Последние слова Явор почти выкрикнул, раскрасневшись и приподнявшись с дерева. Я успокоила его движением руки.

– Это как же у него получится?

Явор все еще потел от волнения, и за него ответил Оряска.

– Мы придумали одну штуку, – он переглянулся с остальными. – Шлем. «Витязь» называется.

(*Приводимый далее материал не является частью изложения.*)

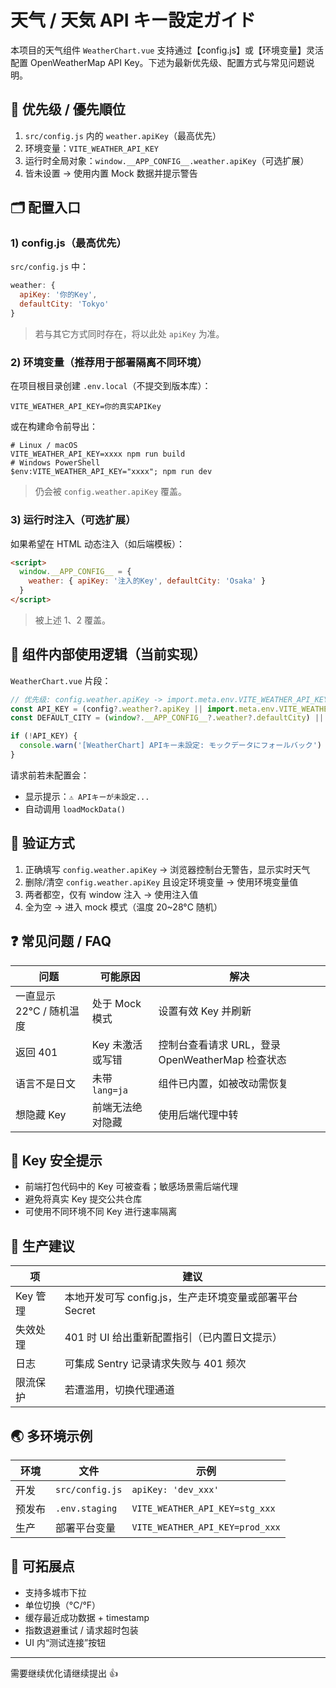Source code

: # 天气 / 天気 API キー設定ガイド

本项目的天气组件 `WeatherChart.vue` 支持通过【config.js】或【环境变量】灵活配置 OpenWeatherMap API Key。下述为最新优先级、配置方式与常见问题说明。

## 🔑 优先级 / 優先順位
1. `src/config.js` 内的 `weather.apiKey`（最高优先）
2. 环境变量：`VITE_WEATHER_API_KEY`
3. 运行时全局对象：`window.__APP_CONFIG__.weather.apiKey`（可选扩展）
4. 皆未设置 → 使用内置 Mock 数据并提示警告

## 🗂 配置入口
### 1) config.js（最高优先）
`src/config.js` 中：
```js
weather: {
  apiKey: '你的Key',
  defaultCity: 'Tokyo'
}
```
> 若与其它方式同时存在，将以此处 `apiKey` 为准。

### 2) 环境变量（推荐用于部署隔离不同环境）
在项目根目录创建 `.env.local`（不提交到版本库）：
```
VITE_WEATHER_API_KEY=你的真实APIKey
```
或在构建命令前导出：
```
# Linux / macOS
VITE_WEATHER_API_KEY=xxxx npm run build
# Windows PowerShell
$env:VITE_WEATHER_API_KEY="xxxx"; npm run dev
```
> 仍会被 `config.weather.apiKey` 覆盖。

### 3) 运行时注入（可选扩展）
如果希望在 HTML 动态注入（如后端模板）：
```html
<script>
  window.__APP_CONFIG__ = {
    weather: { apiKey: '注入的Key', defaultCity: 'Osaka' }
  }
</script>
```
> 被上述 1、2 覆盖。

## 📌 组件内部使用逻辑（当前实现）
`WeatherChart.vue` 片段：
```js
// 优先级: config.weather.apiKey -> import.meta.env.VITE_WEATHER_API_KEY -> window.__APP_CONFIG__
const API_KEY = (config?.weather?.apiKey || import.meta.env.VITE_WEATHER_API_KEY || (window?.__APP_CONFIG__?.weather?.apiKey) || '').trim()
const DEFAULT_CITY = (window?.__APP_CONFIG__?.weather?.defaultCity) || config?.weather?.defaultCity || 'Tokyo'

if (!API_KEY) {
  console.warn('[WeatherChart] APIキー未設定: モックデータにフォールバック')
}
```
请求前若未配置会：
- 显示提示：`⚠️ APIキーが未設定...`
- 自动调用 `loadMockData()`

## 🧪 验证方式
1. 正确填写 `config.weather.apiKey` → 浏览器控制台无警告，显示实时天气
2. 删除/清空 `config.weather.apiKey` 且设定环境变量 → 使用环境变量值
3. 两者都空，仅有 window 注入 → 使用注入值
4. 全为空 → 进入 mock 模式（温度 20~28°C 随机）

## ❓ 常见问题 / FAQ
| 问题 | 可能原因 | 解决 |
|------|----------|------|
| 一直显示 22°C / 随机温度 | 处于 Mock 模式 | 设置有效 Key 并刷新 |
| 返回 401 | Key 未激活或写错 | 控制台查看请求 URL，登录 OpenWeatherMap 检查状态 |
| 语言不是日文 | 未带 `lang=ja` | 组件已内置，如被改动需恢复 |
| 想隐藏 Key | 前端无法绝对隐藏 | 使用后端代理中转 |

## 🔐 Key 安全提示
- 前端打包代码中的 Key 可被查看；敏感场景需后端代理
- 避免将真实 Key 提交公共仓库
- 可使用不同环境不同 Key 进行速率隔离

## 🚀 生产建议
| 项 | 建议 |
|----|------|
| Key 管理 | 本地开发可写 config.js，生产走环境变量或部署平台 Secret |
| 失效处理 | 401 时 UI 给出重新配置指引（已内置日文提示） |
| 日志 | 可集成 Sentry 记录请求失败与 401 频次 |
| 限流保护 | 若遭滥用，切换代理通道 | 

## 🌏 多环境示例
| 环境 | 文件 | 示例 |
|------|------|------|
| 开发 | `src/config.js` | `apiKey: 'dev_xxx'` |
| 预发布 | `.env.staging` | `VITE_WEATHER_API_KEY=stg_xxx` |
| 生产 | 部署平台变量 | `VITE_WEATHER_API_KEY=prod_xxx` |

## 🧩 可拓展点
- 支持多城市下拉
- 单位切换（°C/°F）
- 缓存最近成功数据 + timestamp
- 指数退避重试 / 请求超时包装
- UI 内“测试连接”按钮

---
需要继续优化请继续提出 👍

И замолчал. Я ждала, ожидая продолжения, и не выдержала:

– Ну?

– Этот шлем, – продолжал Оряска, выталкивая из себя каждое слово, – показывает картинки как наяву.

– Как это?

– Вот ты потешные листы смотришь? – вступил Явор.

Я кивнула. Они сами меня и подсадили. В городе рисовали картинки с приключениями разных богатырей и раз в несколько дней рассылали заказчикам. Богатыри эти спасали дев, побеждали чудищ, разили супостатов и совершали другие подвиги. Как назло, каждый листок обрывался на самом интересном месте, так что все с нетерпением ждали следующий, и я в том числе. Такая оказалась зараза.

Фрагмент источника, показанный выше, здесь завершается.